As corrected through Wednesday, August 5, 2020


[*1]
 The People of the State of New York, Respondent,
v
Brandon Mungin, Appellant.

Paul Skip Laisure, New York, NY (Hannah Zhao of counsel), for appellant.

Eric Gonzalez, District Attorney, Brooklyn, NY (Leonard Joblove and Diane R. Eisner of counsel; Isaac Belenkiy on the memorandum), for respondent.

Appeal by the defendant, as limited by his motion, from a sentence of the Supreme Court, Kings County (Deborah A. Dowling, J.), imposed October 24, 2017, upon his plea of guilty, on the ground that the sentence was excessive.

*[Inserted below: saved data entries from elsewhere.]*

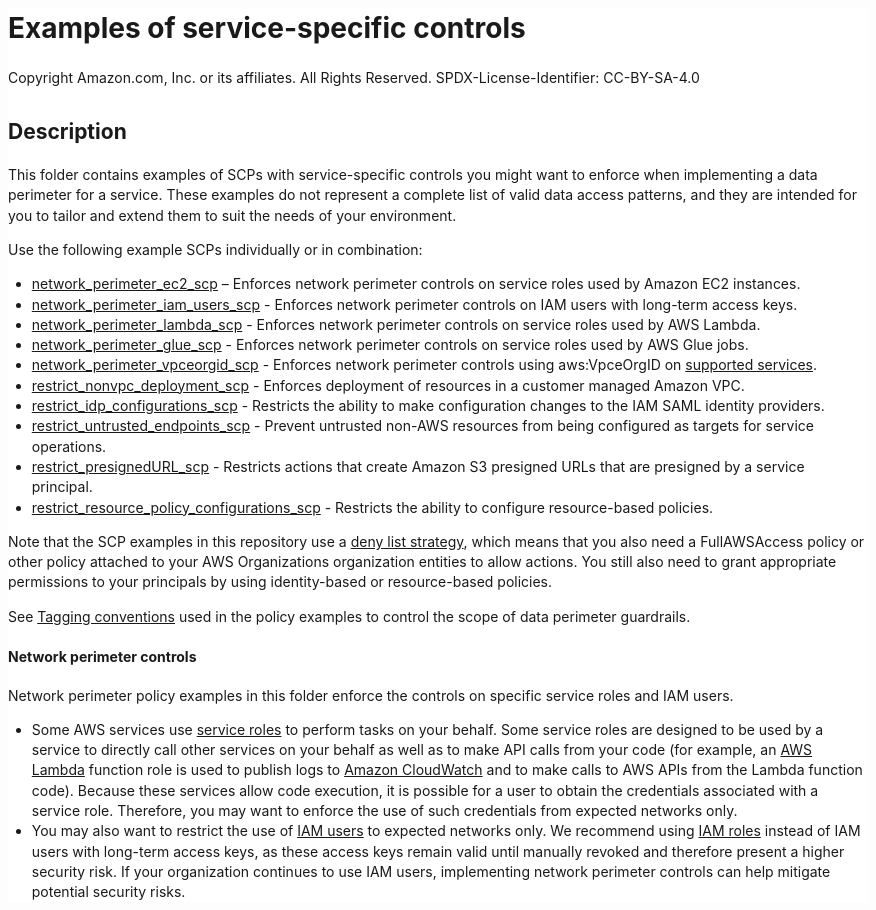 # Examples of service-specific controls

Copyright Amazon.com, Inc. or its affiliates. All Rights Reserved. SPDX-License-Identifier: CC-BY-SA-4.0

## Description

This folder contains examples of SCPs with service-specific controls you might want to enforce when implementing a data perimeter for a service. These examples do not represent a complete list of valid data access patterns, and they are intended for you to tailor and extend them to suit the needs of your environment. 

Use the following example SCPs individually or in combination:

* [network_perimeter_ec2_scp](network_perimeter_ec2_scp.json) – Enforces network perimeter controls on service roles used by Amazon EC2 instances.
* [network_perimeter_iam_users_scp](network_perimeter_iam_users_scp.json) - Enforces network perimeter controls on IAM users with long-term access keys.
* [network_perimeter_lambda_scp](network_perimeter_lambda_scp.json) - Enforces network perimeter controls on service roles used by AWS Lambda.
* [network_perimeter_glue_scp](network_perimeter_glue_scp.json) - Enforces network perimeter controls on service roles used by AWS Glue jobs.
* [network_perimeter_vpceorgid_scp](network_perimeter_vpceorgid_scp.json) - Enforces network perimeter controls using aws:VpceOrgID on [supported services](https://docs.aws.amazon.com/IAM/latest/UserGuide/reference_policies_condition-keys.html#condition-keys-vpceorgid).
* [restrict_nonvpc_deployment_scp](restrict_nonvpc_deployment_scp.json) - Enforces deployment of resources in a customer managed Amazon VPC.
* [restrict_idp_configurations_scp](restrict_idp_configurations_scp.json) - Restricts the ability to make configuration changes to the IAM SAML identity providers.
* [restrict_untrusted_endpoints_scp](restrict_untrusted_endpoints_scp.json) - Prevent untrusted non-AWS resources from being configured as targets for service operations.
* [restrict_presignedURL_scp](restrict_presignedURL_scp.json) - Restricts actions that create Amazon S3 presigned URLs that are presigned by a service principal.
* [restrict_resource_policy_configurations_scp](restrict_resource_policy_configurations_scp.json) - Restricts the ability to configure resource-based policies.

Note that the SCP examples in this repository use a [deny list strategy](https://docs.aws.amazon.com/organizations/latest/userguide/orgs_manage_policies_scps_strategies.html), which means that you also need a FullAWSAccess policy or other policy attached to your AWS Organizations organization entities to allow actions. You still also need to grant appropriate permissions to your principals by using identity-based or resource-based policies.

See [Tagging conventions](https://github.com/aws-samples/data-perimeter-policy-examples/tree/main?tab=readme-ov-file#tagging-conventions-and-governance) used in the policy examples to control the scope of data perimeter guardrails.

#### Network perimeter controls

Network perimeter policy examples in this folder enforce the controls on specific service roles and IAM users. 

* Some AWS services use [service roles](https://docs.aws.amazon.com/IAM/latest/UserGuide/id_roles_terms-and-concepts.html#iam-term-service-role)  to perform tasks on your behalf. Some service roles are designed to be used by a service to directly call other services on your behalf as well as to make API calls from your code (for example, an [AWS Lambda](https://aws.amazon.com/lambda/) function role is used to publish logs to [Amazon CloudWatch](https://aws.amazon.com/cloudwatch/) and to make calls to AWS APIs from the Lambda function code). Because these services allow code execution, it is possible for a user to obtain the credentials associated with a service role. Therefore, you may want to enforce the use of such credentials from expected networks only. 
* You may also want to restrict the use of [IAM users](https://docs.aws.amazon.com/IAM/latest/UserGuide/id_users.html) to expected networks only. We recommend using [IAM roles](https://docs.aws.amazon.com/IAM/latest/UserGuide/id_roles.html) instead of IAM users with long-term access keys, as these access keys remain valid until manually revoked and therefore present a higher security risk. If your organization continues to use IAM users, implementing network perimeter controls can help mitigate potential security risks. 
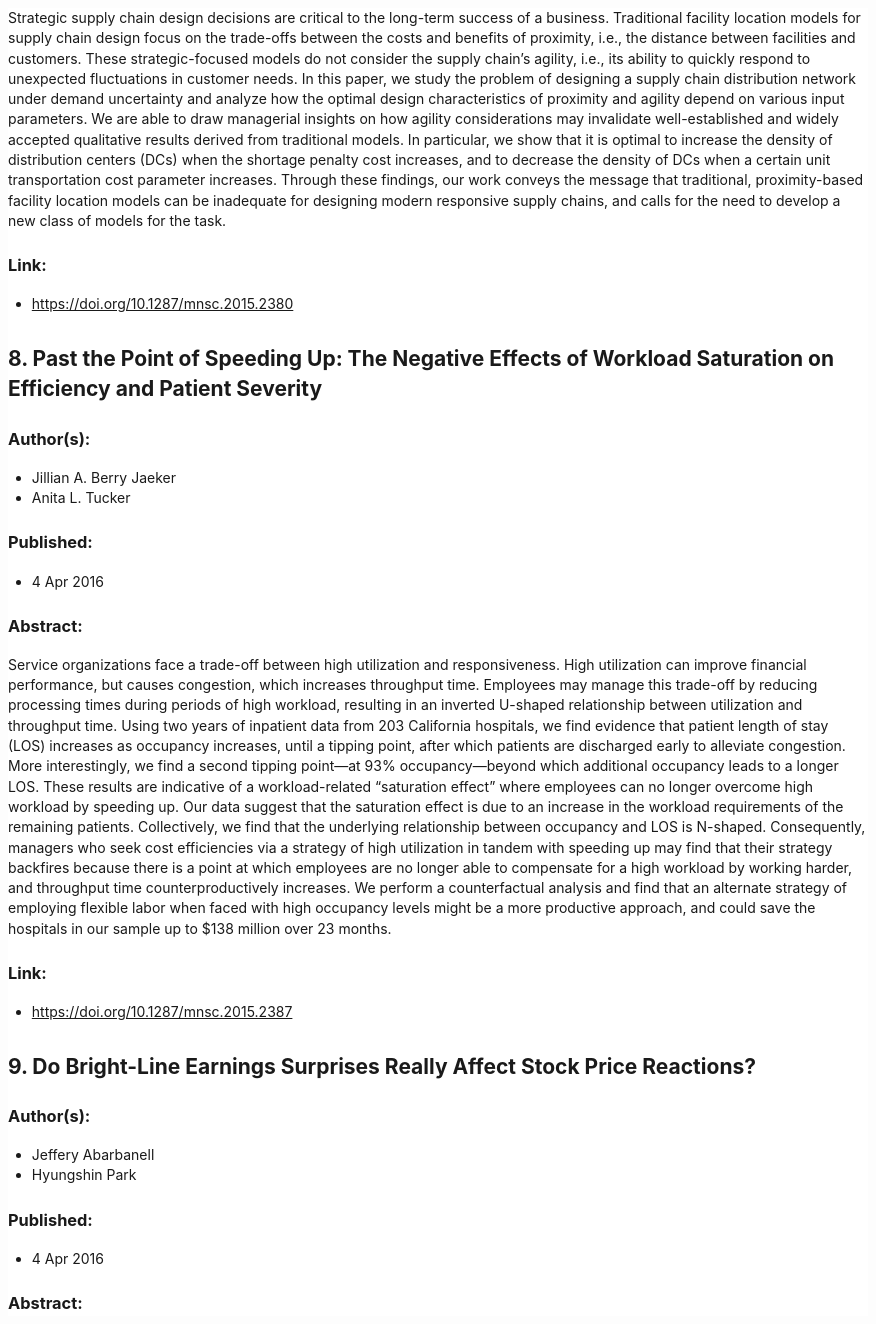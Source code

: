 Strategic supply chain design decisions are critical to the long-term success of a business. Traditional facility location models for supply chain design focus on the trade-offs between the costs and benefits of proximity, i.e., the distance between facilities and customers. These strategic-focused models do not consider the supply chain’s agility, i.e., its ability to quickly respond to unexpected fluctuations in customer needs. In this paper, we study the problem of designing a supply chain distribution network under demand uncertainty and analyze how the optimal design characteristics of proximity and agility depend on various input parameters. We are able to draw managerial insights on how agility considerations may invalidate well-established and widely accepted qualitative results derived from traditional models. In particular, we show that it is optimal to increase the density of distribution centers (DCs) when the shortage penalty cost increases, and to decrease the density of DCs when a certain unit transportation cost parameter increases. Through these findings, our work conveys the message that traditional, proximity-based facility location models can be inadequate for designing modern responsive supply chains, and calls for the need to develop a new class of models for the task.
### Link:
- https://doi.org/10.1287/mnsc.2015.2380

## 8. Past the Point of Speeding Up: The Negative Effects of Workload Saturation on Efficiency and Patient Severity
### Author(s):
- Jillian A. Berry Jaeker
- Anita L. Tucker
### Published:
- 4 Apr 2016
### Abstract:
Service organizations face a trade-off between high utilization and responsiveness. High utilization can improve financial performance, but causes congestion, which increases throughput time. Employees may manage this trade-off by reducing processing times during periods of high workload, resulting in an inverted U-shaped relationship between utilization and throughput time. Using two years of inpatient data from 203 California hospitals, we find evidence that patient length of stay (LOS) increases as occupancy increases, until a tipping point, after which patients are discharged early to alleviate congestion. More interestingly, we find a second tipping point—at 93% occupancy—beyond which additional occupancy leads to a longer LOS. These results are indicative of a workload-related “saturation effect” where employees can no longer overcome high workload by speeding up. Our data suggest that the saturation effect is due to an increase in the workload requirements of the remaining patients. Collectively, we find that the underlying relationship between occupancy and LOS is N-shaped. Consequently, managers who seek cost efficiencies via a strategy of high utilization in tandem with speeding up may find that their strategy backfires because there is a point at which employees are no longer able to compensate for a high workload by working harder, and throughput time counterproductively increases. We perform a counterfactual analysis and find that an alternate strategy of employing flexible labor when faced with high occupancy levels might be a more productive approach, and could save the hospitals in our sample up to $138 million over 23 months.
### Link:
- https://doi.org/10.1287/mnsc.2015.2387

## 9. Do Bright-Line Earnings Surprises Really Affect Stock Price Reactions?
### Author(s):
- Jeffery Abarbanell
- Hyungshin Park
### Published:
- 4 Apr 2016
### Abstract:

Ordered that the sentence is affirmed.

The defendant's purported waiver of his right to appeal was invalid, as the Supreme Court mischaracterized the nature of the waiver by stating, inter alia, that the defendant "would not have a right to challenge [his] sentence or conviction" (see People v Thomas, 34 NY3d 545, 564-566 [2019]). Where, as here, "a trial court has utterly mischaracterized the nature of the right a defendant was being asked to cede, an appellate court cannot be certain that the defendant comprehended the nature of the waiver of appellate rights" (id. at 565-566 [internal quotation marks omitted]). Thus, the purported waiver of the right to appeal does not preclude this Court's review of the defendant's excessive sentence claim (see People v Fuller, 163 AD3d 715, 715 [2018]).

Nevertheless, the sentence imposed was not excessive (see People v Suitte, 90 AD2d 80 [1982]). Dillon, J.P., Austin, Roman, Hinds-Radix and Christopher, JJ., concur.